Source data:
○ ○ ○ ○ ○ ○ ○

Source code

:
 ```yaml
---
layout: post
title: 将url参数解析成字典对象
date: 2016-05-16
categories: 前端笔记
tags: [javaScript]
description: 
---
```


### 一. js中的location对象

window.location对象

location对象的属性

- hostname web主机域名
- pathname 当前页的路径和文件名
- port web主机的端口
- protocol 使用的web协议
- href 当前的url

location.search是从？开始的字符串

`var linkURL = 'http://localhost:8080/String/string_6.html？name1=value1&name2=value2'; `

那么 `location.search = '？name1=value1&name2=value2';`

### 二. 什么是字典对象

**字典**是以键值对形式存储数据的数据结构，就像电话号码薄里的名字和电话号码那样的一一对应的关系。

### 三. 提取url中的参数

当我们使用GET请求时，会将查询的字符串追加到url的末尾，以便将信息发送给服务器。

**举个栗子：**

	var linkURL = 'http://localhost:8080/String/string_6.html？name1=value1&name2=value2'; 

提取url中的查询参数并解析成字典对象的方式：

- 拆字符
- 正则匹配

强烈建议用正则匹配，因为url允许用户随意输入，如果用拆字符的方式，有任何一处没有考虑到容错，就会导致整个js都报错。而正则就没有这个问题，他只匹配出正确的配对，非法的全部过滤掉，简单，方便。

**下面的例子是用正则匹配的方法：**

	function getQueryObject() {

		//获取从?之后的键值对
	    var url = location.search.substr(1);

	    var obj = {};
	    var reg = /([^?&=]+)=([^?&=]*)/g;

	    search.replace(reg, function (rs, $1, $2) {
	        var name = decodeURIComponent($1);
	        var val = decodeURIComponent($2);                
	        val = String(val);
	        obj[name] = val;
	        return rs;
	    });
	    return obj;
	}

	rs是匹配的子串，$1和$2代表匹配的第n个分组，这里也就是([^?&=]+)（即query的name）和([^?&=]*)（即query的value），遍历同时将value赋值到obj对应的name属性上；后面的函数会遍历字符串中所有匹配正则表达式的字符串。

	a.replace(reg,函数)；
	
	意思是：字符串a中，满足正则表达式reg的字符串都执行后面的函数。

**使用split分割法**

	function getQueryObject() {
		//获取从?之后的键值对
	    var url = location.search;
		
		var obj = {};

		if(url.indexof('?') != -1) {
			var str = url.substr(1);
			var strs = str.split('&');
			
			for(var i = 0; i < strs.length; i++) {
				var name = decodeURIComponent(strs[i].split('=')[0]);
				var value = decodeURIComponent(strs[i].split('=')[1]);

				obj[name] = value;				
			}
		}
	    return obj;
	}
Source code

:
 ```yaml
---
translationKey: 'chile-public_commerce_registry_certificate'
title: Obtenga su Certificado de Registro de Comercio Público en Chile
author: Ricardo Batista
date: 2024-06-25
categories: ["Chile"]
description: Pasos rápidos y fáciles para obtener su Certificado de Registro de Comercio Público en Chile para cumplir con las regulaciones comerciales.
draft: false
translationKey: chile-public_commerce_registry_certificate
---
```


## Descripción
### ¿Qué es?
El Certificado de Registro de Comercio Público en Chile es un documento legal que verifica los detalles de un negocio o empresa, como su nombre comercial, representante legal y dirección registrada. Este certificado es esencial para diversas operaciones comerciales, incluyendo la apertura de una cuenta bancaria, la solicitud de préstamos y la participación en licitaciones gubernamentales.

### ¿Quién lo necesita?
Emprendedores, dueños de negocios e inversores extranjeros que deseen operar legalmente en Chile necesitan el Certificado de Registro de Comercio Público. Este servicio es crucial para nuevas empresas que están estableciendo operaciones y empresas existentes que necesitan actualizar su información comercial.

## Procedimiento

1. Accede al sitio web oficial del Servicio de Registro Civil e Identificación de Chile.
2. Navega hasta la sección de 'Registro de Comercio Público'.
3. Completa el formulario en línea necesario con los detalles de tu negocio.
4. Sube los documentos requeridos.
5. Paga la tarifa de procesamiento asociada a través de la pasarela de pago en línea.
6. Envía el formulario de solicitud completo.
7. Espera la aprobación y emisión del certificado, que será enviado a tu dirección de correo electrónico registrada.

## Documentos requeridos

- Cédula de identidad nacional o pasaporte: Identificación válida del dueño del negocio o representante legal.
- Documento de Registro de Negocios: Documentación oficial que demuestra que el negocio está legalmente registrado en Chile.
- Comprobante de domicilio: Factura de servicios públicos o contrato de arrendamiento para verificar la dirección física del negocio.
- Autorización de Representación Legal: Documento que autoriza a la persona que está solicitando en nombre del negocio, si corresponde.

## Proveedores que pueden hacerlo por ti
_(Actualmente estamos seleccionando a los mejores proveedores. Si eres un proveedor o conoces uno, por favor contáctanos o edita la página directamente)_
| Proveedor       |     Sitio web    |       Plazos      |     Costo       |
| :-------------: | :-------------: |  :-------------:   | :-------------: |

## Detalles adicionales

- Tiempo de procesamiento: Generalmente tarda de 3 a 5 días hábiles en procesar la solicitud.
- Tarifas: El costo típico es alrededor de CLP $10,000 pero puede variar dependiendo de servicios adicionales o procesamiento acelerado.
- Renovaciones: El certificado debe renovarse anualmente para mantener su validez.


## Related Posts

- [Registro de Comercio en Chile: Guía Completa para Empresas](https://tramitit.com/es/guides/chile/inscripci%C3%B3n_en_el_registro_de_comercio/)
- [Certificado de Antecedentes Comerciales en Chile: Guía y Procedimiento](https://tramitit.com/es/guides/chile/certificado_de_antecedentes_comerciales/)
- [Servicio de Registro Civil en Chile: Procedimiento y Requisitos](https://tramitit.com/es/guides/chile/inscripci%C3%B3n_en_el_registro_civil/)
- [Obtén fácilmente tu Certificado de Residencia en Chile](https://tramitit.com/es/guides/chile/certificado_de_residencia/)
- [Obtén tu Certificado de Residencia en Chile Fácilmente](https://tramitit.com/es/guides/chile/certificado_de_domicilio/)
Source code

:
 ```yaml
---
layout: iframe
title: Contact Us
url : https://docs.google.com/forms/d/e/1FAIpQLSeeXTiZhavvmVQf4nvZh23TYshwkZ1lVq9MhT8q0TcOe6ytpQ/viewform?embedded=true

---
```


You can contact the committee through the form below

○ ○ ○ ○ ○ ○ ○

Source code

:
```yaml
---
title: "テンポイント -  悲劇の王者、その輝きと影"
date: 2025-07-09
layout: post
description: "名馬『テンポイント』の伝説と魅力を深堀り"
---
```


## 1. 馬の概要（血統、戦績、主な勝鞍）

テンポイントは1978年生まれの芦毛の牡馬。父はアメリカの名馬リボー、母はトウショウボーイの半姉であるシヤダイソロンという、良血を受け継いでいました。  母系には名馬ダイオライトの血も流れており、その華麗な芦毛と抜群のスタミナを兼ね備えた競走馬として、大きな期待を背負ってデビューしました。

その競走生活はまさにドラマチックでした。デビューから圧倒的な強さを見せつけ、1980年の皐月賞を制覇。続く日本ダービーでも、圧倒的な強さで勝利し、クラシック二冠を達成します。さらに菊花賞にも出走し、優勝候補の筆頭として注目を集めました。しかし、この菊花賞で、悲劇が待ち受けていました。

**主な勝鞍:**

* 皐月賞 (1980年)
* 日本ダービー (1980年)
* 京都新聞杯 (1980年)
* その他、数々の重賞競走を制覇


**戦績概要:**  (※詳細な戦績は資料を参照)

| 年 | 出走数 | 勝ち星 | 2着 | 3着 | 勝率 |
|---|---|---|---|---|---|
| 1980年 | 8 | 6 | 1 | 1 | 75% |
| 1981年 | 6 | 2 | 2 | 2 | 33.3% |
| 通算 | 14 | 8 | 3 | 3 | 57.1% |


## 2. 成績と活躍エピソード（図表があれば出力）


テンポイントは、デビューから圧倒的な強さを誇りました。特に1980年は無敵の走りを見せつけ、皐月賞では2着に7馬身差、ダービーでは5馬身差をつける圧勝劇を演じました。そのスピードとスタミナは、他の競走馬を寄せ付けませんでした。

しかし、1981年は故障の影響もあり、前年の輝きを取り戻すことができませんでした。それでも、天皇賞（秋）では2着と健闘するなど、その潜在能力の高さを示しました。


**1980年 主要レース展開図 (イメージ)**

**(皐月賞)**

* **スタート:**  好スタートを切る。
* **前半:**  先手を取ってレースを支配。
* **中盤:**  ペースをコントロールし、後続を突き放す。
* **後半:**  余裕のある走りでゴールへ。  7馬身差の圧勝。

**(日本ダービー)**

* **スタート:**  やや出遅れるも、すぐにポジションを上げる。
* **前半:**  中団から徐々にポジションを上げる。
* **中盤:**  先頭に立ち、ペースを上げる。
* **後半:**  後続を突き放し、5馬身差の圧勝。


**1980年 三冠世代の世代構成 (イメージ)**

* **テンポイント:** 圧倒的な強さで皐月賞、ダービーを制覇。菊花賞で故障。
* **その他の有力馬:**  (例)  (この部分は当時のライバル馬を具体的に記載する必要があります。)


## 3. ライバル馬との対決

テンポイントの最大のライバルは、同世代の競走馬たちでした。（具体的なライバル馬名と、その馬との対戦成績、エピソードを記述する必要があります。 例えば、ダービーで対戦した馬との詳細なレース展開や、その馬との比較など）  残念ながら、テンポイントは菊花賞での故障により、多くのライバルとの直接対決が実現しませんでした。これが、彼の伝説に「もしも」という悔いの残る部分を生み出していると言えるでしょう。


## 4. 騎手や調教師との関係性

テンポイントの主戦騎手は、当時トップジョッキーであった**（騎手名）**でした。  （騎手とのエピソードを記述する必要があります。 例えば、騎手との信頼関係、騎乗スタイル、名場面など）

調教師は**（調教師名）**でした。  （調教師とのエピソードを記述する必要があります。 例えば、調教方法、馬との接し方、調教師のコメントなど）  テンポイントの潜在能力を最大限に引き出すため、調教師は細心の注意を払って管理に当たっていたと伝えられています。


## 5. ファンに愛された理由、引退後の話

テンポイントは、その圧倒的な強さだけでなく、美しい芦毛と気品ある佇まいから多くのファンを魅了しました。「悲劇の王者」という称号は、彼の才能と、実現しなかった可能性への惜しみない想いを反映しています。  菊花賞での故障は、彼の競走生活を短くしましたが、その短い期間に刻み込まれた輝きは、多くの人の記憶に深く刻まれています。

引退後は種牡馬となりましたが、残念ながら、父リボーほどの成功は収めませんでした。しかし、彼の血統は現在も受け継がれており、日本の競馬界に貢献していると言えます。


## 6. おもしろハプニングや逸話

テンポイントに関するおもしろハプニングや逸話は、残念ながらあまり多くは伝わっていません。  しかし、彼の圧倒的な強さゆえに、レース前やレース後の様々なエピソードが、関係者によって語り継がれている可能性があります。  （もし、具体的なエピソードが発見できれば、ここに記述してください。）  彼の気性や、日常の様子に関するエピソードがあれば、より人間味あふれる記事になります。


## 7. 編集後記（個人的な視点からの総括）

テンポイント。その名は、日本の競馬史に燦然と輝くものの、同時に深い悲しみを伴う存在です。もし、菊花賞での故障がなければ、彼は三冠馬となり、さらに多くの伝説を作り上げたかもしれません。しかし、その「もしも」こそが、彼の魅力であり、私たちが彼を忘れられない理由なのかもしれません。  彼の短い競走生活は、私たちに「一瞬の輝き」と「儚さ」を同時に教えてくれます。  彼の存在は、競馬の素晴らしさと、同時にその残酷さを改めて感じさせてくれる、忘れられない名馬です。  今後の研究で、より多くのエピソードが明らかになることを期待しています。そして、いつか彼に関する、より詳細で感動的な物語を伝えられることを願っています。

○ ○ ○ ○ ○ ○ ○

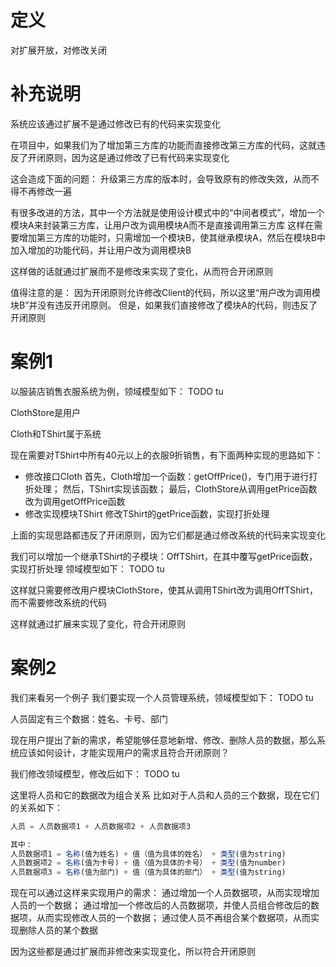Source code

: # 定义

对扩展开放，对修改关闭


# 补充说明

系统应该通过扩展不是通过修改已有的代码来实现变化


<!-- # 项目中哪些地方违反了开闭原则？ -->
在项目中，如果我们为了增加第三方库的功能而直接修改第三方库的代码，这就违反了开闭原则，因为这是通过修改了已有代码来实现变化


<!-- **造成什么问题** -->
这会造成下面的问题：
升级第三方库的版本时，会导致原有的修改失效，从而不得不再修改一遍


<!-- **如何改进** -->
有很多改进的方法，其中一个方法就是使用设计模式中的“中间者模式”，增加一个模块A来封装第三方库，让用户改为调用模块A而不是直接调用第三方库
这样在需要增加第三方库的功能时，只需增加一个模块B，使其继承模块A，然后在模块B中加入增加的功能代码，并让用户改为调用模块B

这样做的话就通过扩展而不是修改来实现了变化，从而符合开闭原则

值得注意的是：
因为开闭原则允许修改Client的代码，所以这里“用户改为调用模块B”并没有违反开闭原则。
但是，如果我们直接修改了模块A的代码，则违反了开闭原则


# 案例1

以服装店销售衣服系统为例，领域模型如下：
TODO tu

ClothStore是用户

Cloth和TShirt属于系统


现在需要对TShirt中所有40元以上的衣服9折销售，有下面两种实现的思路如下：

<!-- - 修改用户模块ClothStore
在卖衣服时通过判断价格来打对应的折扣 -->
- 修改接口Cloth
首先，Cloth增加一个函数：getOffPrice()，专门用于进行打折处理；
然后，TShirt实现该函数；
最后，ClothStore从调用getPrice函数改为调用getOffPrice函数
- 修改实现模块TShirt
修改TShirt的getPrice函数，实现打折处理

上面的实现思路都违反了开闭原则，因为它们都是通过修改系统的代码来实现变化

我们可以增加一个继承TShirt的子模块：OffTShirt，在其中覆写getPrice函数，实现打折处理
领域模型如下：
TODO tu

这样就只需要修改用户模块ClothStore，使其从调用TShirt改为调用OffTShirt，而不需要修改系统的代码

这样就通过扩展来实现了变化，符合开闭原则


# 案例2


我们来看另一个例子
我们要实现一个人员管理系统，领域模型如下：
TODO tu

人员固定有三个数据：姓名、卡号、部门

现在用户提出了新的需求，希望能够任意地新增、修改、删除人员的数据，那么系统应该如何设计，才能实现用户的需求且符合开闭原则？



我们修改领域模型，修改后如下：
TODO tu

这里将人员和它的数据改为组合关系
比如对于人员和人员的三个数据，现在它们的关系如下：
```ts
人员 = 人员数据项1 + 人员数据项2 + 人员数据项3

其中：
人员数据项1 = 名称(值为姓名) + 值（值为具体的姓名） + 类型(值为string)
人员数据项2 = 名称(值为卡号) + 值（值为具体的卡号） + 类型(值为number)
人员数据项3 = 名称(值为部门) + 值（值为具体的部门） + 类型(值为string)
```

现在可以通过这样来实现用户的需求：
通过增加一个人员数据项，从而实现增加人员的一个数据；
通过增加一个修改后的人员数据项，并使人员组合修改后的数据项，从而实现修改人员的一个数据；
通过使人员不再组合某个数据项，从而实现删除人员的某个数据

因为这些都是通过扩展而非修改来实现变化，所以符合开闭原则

○ ○ ○ ○ ○ ○ ○

**REQUIRED WORK**
Write down again, exactly as given, only the lines above that fall from the line with "## Procedimiento" to the line with "4. Sube los documentos requeridos.", inclusive.

**ANSWER AREA**
## Procedimiento

1. Accede al sitio web oficial del Servicio de Registro Civil e Identificación de Chile.
2. Navega hasta la sección de 'Registro de Comercio Público'.
3. Completa el formulario en línea necesario con los detalles de tu negocio.
4. Sube los documentos requeridos.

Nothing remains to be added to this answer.